Drive the Deal were better; showing it as £38714 when I looked earlier but not sure what packs that came with (apart from Black Edn)

I'm watching with interest as I really like the TTS and will be looking to place an order when they get sorted and we have some sort of realistic delivery times rather than "sometime in October' and to me, "yes" it would be worth the extra 

Rukka


----------



## Alan Sl (Nov 11, 2009)

Are the specs/prices of the TTS available anywhere yet? Or iam I just looking in the wrong places!


----------



## Rukka (May 9, 2017)

Alan Sl said:


> Are the specs/prices of the TTS available anywhere yet? Or iam I just looking in the wrong places!


Not seen any official pricing yet - just what's on the discount sites such as Coast2Coast and Drive the Deal.

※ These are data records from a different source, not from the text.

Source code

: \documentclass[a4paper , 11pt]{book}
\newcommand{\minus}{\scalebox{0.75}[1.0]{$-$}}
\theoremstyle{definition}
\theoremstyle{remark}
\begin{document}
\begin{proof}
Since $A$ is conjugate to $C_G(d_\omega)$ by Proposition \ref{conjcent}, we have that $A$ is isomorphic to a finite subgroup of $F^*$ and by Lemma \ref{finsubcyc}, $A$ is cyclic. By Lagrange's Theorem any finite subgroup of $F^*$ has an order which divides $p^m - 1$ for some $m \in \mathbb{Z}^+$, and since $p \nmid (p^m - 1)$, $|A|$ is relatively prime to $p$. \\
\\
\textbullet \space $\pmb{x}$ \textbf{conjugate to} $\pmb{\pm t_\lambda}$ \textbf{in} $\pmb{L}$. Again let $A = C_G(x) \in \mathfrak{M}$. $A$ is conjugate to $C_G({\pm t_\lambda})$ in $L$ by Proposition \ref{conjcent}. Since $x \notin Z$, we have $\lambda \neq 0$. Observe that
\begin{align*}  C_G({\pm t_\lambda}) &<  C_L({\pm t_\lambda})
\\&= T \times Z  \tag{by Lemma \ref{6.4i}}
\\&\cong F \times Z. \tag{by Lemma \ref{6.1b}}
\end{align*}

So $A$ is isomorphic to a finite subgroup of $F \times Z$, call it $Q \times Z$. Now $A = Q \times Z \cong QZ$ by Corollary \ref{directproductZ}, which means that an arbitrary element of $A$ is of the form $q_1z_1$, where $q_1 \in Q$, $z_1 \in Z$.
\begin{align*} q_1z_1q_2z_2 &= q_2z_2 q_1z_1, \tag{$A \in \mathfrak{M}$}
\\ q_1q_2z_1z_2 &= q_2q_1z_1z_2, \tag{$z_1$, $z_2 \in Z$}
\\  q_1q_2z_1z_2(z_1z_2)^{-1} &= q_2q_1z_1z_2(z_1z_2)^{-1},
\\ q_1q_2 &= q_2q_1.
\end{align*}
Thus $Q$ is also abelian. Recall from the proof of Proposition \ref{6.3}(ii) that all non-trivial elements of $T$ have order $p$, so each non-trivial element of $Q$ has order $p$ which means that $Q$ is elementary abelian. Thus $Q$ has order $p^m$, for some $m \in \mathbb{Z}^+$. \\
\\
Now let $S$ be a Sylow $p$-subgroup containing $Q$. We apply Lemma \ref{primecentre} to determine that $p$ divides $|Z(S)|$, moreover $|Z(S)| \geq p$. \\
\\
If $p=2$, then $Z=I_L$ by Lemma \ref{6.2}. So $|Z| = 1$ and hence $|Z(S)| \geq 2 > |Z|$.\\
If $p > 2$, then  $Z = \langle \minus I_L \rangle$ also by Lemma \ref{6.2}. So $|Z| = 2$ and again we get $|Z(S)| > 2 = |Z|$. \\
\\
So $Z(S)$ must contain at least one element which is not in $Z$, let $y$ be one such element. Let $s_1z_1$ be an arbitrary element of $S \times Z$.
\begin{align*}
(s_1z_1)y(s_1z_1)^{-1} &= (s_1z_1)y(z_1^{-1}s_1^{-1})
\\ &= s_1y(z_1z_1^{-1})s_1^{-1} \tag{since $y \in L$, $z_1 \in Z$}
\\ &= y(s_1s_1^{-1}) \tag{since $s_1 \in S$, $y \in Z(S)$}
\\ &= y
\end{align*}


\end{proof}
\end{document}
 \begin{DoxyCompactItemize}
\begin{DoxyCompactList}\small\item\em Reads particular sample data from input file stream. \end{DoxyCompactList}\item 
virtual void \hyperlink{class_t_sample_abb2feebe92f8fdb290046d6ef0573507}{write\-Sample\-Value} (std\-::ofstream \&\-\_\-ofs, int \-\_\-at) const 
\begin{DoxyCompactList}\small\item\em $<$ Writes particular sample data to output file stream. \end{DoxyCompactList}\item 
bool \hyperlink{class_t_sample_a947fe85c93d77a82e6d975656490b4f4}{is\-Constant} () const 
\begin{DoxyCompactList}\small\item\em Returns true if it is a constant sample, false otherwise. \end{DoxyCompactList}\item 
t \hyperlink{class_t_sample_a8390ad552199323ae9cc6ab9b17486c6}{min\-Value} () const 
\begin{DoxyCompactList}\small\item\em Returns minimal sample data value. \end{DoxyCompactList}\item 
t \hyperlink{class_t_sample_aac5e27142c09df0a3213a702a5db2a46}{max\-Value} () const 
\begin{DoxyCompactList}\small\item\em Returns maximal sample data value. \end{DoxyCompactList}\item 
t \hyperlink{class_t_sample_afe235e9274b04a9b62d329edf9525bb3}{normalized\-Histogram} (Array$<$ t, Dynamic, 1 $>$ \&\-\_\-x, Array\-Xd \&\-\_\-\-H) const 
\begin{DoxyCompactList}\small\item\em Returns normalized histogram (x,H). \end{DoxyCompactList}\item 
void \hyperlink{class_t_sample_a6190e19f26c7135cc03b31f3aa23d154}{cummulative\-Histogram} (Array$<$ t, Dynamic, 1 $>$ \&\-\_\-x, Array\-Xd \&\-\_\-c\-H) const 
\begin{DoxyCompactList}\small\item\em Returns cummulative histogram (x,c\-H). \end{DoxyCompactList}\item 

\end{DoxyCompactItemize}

Will be popping into my local dealer some time this week so will find out what he knows. Apparently pricing should have been released "at the end of January" so watch this space.

Rukka


----------



## Alan Sl (Nov 11, 2009)

Rukka said:


> Alan Sl said:
> 
> 
> > Are the specs/prices of the TTS available anywhere yet? Or iam I just looking in the wrong places!
> ...


Any future info on prices/spec would be appreciated

Thanks


----------



## J400uk (Dec 6, 2009)

I think it's priced well compared to the competition. The Mercedes-AMG SLC 43 lists at £47,515 and the BMW Z4 M40i £49,050. So the £46,315 Audi are asking for the TTS Roadster seems cheap in comparison!


----------



## Alan Sl (Nov 11, 2009)

J400uk said:


> I think it's priced well compared to the competition. The Mercedes-AMG SLC 43 lists at £47,515 and the BMW Z4 M40i £49,050. So the £46,315 Audi are asking for the TTS Roadster seems cheap in comparison!


Is this really the price for the TTS Roadster as I cannot find it on the Aud website?


----------



## kennowaybino (Feb 7, 2015)

No sign of the tts being available in the near future
I was at the dealers today and it's still not on the configurator


----------



## J400uk (Dec 6, 2009)

Alan Sl said:


> Is this really the price for the TTS Roadster as I cannot find it on the Aud website?


 Yup, or for the BE it's £48,515

Not sure why Audi haven't listed on the website yet


----------



## no name (Feb 16, 2014)

they're having a larff...


----------



## Pontypwl (Feb 17, 2016)

J400uk said:


> I think it's priced well compared to the competition. The Mercedes-AMG SLC 43 lists at £47,515 and the BMW Z4 M40i £49,050. So the £46,315 Audi are asking for the TTS Roadster seems cheap in comparison!


Isn't the TT RS a more appropriate competitor to both the BMW Z4 M40i and the Mercedes-AMG SLC 43?


----------



## Blade Runner (Feb 16, 2018)

J400uk said:


> Alan Sl said:
> 
> 
> > Is this really the price for the TTS Roadster as I cannot find it on the Aud website?
> ...


Not sure where you are getting these TTS prices from..?
Don't see how UK brokers can be quoting prices/discounts when Audi UK have announced nothing..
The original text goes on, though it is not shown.